Start with the first line of the data and end with the line that holds "## What is SEACrowd?"; write out each one exactly.

(Collected data)
---------------

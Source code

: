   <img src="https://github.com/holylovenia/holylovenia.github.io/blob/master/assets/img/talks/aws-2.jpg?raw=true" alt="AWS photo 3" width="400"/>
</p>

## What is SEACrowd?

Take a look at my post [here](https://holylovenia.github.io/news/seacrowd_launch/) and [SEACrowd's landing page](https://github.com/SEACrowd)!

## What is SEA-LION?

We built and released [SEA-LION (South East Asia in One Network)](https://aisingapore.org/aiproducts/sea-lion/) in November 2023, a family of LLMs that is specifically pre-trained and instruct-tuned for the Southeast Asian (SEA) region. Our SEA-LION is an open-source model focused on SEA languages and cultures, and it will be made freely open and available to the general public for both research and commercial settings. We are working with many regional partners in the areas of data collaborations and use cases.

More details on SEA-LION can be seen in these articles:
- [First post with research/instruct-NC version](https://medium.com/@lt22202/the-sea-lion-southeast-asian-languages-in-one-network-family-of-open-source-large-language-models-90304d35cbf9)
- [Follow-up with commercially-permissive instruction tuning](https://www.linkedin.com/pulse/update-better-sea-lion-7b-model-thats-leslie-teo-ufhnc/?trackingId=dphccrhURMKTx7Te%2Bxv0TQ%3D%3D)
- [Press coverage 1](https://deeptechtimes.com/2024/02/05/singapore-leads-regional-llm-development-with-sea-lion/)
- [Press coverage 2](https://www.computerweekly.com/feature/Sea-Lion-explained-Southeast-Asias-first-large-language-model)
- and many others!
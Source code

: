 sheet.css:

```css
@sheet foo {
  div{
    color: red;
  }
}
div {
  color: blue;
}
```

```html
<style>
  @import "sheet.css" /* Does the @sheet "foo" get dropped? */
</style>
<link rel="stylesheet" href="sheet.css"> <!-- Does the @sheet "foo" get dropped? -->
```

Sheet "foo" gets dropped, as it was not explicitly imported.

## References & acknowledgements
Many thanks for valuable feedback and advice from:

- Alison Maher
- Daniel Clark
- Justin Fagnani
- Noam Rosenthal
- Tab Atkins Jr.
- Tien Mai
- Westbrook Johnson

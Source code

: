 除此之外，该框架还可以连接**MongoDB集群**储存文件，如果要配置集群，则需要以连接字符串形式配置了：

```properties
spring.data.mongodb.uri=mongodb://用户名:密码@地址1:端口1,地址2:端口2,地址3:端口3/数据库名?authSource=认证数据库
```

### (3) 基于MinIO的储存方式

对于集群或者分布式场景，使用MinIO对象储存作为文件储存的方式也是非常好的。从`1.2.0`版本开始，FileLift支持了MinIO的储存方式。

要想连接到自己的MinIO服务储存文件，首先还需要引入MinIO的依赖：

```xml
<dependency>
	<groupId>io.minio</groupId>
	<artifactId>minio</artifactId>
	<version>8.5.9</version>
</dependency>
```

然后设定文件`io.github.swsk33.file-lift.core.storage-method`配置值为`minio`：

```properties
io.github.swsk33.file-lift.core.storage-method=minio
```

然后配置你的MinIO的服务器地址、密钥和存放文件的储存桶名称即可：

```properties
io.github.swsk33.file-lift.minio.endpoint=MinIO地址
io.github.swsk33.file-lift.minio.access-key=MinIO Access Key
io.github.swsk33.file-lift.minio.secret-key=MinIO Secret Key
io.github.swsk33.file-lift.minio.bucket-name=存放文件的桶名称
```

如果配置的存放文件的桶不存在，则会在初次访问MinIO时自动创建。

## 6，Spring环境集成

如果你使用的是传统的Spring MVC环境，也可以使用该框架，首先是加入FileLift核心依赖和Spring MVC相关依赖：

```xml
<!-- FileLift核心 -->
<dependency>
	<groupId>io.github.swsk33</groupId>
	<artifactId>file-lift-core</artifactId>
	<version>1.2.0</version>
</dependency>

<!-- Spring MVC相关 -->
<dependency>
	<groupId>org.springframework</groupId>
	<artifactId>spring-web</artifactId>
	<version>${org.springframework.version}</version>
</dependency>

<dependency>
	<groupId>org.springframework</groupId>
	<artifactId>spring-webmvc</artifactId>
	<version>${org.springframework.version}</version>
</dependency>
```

---------------

• **Response area**:
Source code

:   <img src="https://github.com/holylovenia/holylovenia.github.io/blob/master/assets/img/talks/aws-2.jpg?raw=true" alt="AWS photo 3" width="400"/>
</p>

## What is SEACrowd?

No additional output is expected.